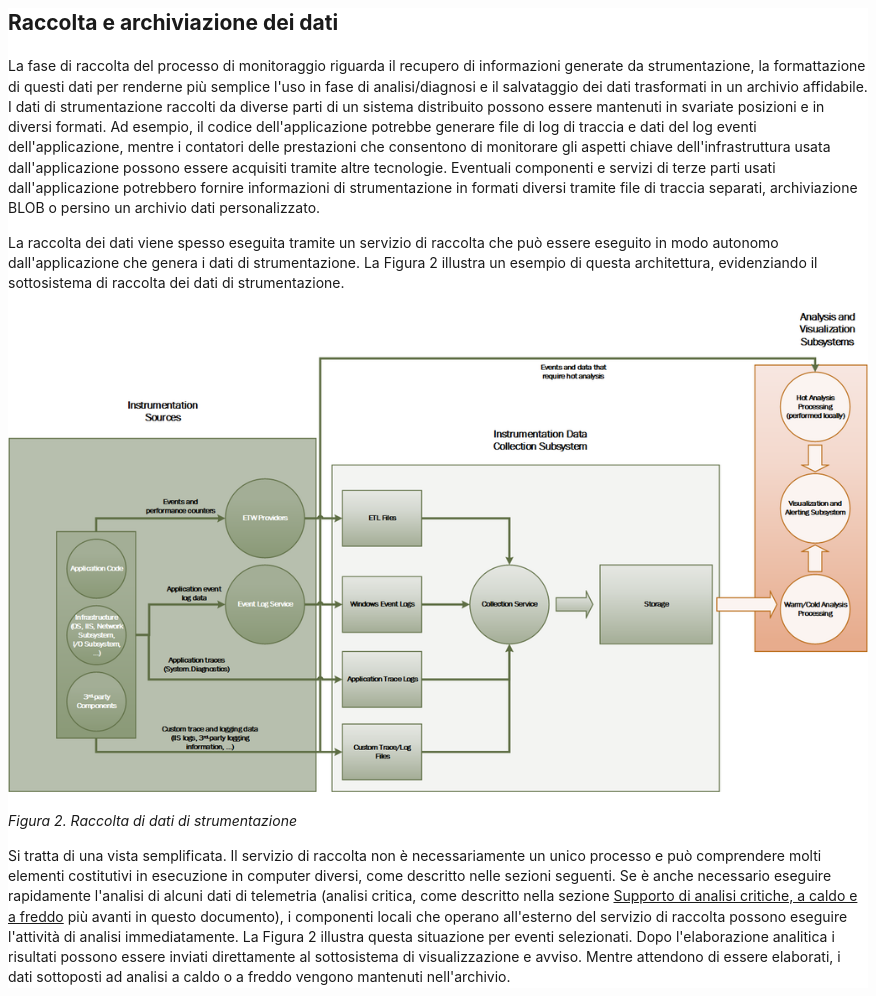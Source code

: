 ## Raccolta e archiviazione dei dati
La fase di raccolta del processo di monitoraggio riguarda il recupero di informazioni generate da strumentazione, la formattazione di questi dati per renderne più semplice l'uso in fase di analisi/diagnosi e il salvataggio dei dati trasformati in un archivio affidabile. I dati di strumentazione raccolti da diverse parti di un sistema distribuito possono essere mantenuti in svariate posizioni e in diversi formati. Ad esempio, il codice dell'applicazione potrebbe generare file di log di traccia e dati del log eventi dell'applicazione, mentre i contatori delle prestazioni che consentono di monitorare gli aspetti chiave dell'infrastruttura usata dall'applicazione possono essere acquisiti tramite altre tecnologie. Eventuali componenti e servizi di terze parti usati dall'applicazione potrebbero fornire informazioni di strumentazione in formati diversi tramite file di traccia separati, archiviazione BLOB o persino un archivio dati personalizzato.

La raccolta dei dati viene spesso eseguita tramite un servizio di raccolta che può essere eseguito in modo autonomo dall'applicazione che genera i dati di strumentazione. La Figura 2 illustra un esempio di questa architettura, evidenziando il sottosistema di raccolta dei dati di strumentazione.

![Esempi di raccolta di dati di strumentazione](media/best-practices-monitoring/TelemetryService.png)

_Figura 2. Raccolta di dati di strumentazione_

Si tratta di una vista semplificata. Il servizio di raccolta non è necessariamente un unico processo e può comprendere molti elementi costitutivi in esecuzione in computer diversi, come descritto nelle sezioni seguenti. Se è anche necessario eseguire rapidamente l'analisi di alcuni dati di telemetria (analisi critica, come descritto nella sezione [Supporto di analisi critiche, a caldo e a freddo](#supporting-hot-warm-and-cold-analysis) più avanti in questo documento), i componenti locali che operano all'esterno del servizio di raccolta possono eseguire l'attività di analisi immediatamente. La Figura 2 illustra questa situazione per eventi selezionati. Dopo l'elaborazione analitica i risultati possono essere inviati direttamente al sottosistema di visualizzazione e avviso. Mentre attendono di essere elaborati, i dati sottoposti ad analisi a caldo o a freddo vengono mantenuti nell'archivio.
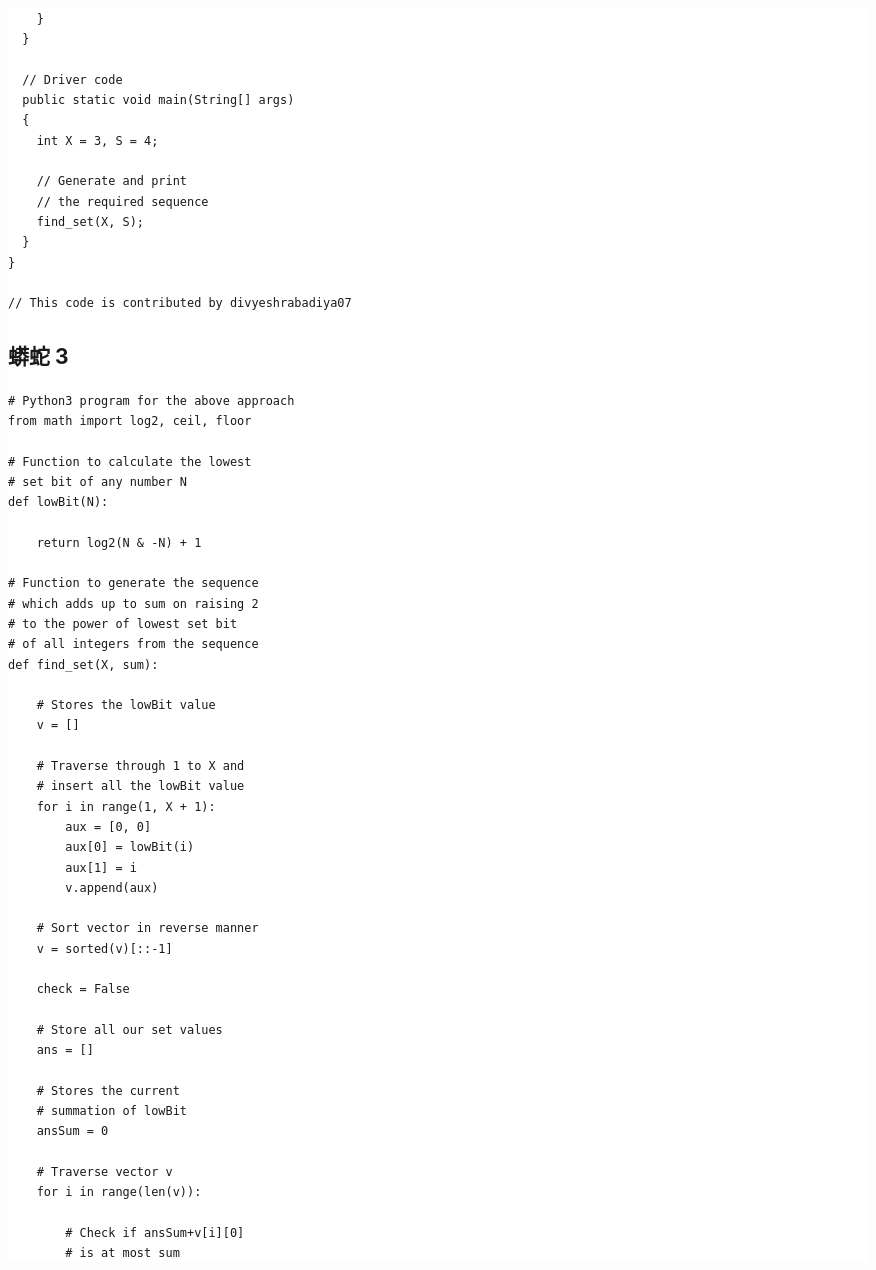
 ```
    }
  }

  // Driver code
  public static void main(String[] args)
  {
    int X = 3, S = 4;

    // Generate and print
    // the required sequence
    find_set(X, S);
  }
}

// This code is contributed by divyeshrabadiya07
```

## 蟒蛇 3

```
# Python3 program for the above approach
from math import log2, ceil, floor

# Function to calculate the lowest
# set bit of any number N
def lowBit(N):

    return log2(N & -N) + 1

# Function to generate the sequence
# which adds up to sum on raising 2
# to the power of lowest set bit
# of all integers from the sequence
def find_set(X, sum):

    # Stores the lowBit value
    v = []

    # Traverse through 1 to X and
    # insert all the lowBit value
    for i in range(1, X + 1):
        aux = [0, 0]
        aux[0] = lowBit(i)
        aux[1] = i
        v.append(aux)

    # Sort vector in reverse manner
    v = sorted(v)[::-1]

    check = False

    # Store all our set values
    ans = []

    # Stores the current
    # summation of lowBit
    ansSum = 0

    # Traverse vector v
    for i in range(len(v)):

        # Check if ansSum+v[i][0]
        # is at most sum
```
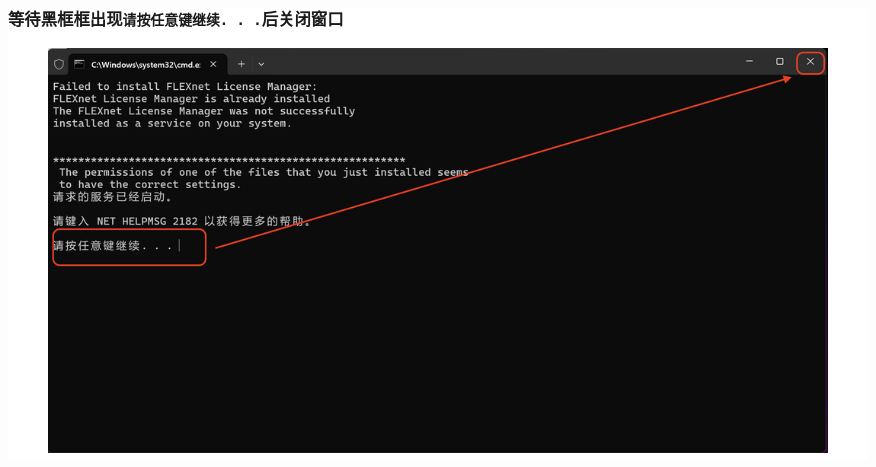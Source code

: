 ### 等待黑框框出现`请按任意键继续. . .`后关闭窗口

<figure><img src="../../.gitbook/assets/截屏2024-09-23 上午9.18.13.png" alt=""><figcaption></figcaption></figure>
+--
Exercise objective. Quote the data exactly, leaving every image out of the copy.

The answer.
Source code

: ## Raccolta e archiviazione dei dati
La fase di raccolta del processo di monitoraggio riguarda il recupero di informazioni generate da strumentazione, la formattazione di questi dati per renderne più semplice l'uso in fase di analisi/diagnosi e il salvataggio dei dati trasformati in un archivio affidabile. I dati di strumentazione raccolti da diverse parti di un sistema distribuito possono essere mantenuti in svariate posizioni e in diversi formati. Ad esempio, il codice dell'applicazione potrebbe generare file di log di traccia e dati del log eventi dell'applicazione, mentre i contatori delle prestazioni che consentono di monitorare gli aspetti chiave dell'infrastruttura usata dall'applicazione possono essere acquisiti tramite altre tecnologie. Eventuali componenti e servizi di terze parti usati dall'applicazione potrebbero fornire informazioni di strumentazione in formati diversi tramite file di traccia separati, archiviazione BLOB o persino un archivio dati personalizzato.

La raccolta dei dati viene spesso eseguita tramite un servizio di raccolta che può essere eseguito in modo autonomo dall'applicazione che genera i dati di strumentazione. La Figura 2 illustra un esempio di questa architettura, evidenziando il sottosistema di raccolta dei dati di strumentazione.

![Esempi di raccolta di dati di strumentazione](media/best-practices-monitoring/TelemetryService.png)

_Figura 2. Raccolta di dati di strumentazione_

Si tratta di una vista semplificata. Il servizio di raccolta non è necessariamente un unico processo e può comprendere molti elementi costitutivi in esecuzione in computer diversi, come descritto nelle sezioni seguenti. Se è anche necessario eseguire rapidamente l'analisi di alcuni dati di telemetria (analisi critica, come descritto nella sezione [Supporto di analisi critiche, a caldo e a freddo](#supporting-hot-warm-and-cold-analysis) più avanti in questo documento), i componenti locali che operano all'esterno del servizio di raccolta possono eseguire l'attività di analisi immediatamente. La Figura 2 illustra questa situazione per eventi selezionati. Dopo l'elaborazione analitica i risultati possono essere inviati direttamente al sottosistema di visualizzazione e avviso. Mentre attendono di essere elaborati, i dati sottoposti ad analisi a caldo o a freddo vengono mantenuti nell'archivio.
 ```
    }
  }

  // Driver code
  public static void main(String[] args)
  {
    int X = 3, S = 4;

    // Generate and print
    // the required sequence
    find_set(X, S);
  }
}

// This code is contributed by divyeshrabadiya07
```

## 蟒蛇 3

```
# Python3 program for the above approach
from math import log2, ceil, floor

# Function to calculate the lowest
# set bit of any number N
def lowBit(N):

    return log2(N & -N) + 1

# Function to generate the sequence
# which adds up to sum on raising 2
# to the power of lowest set bit
# of all integers from the sequence
def find_set(X, sum):

    # Stores the lowBit value
    v = []

    # Traverse through 1 to X and
    # insert all the lowBit value
    for i in range(1, X + 1):
        aux = [0, 0]
        aux[0] = lowBit(i)
        aux[1] = i
        v.append(aux)

    # Sort vector in reverse manner
    v = sorted(v)[::-1]

    check = False

    # Store all our set values
    ans = []

    # Stores the current
    # summation of lowBit
    ansSum = 0

    # Traverse vector v
    for i in range(len(v)):

        # Check if ansSum+v[i][0]
        # is at most sum
```
Source code

: ### 等待黑框框出现`请按任意键继续. . .`后关闭窗口

<figure><img src="../../.gitbook/assets/截屏2024-09-23 上午9.18.13.png" alt=""><figcaption></figcaption></figure>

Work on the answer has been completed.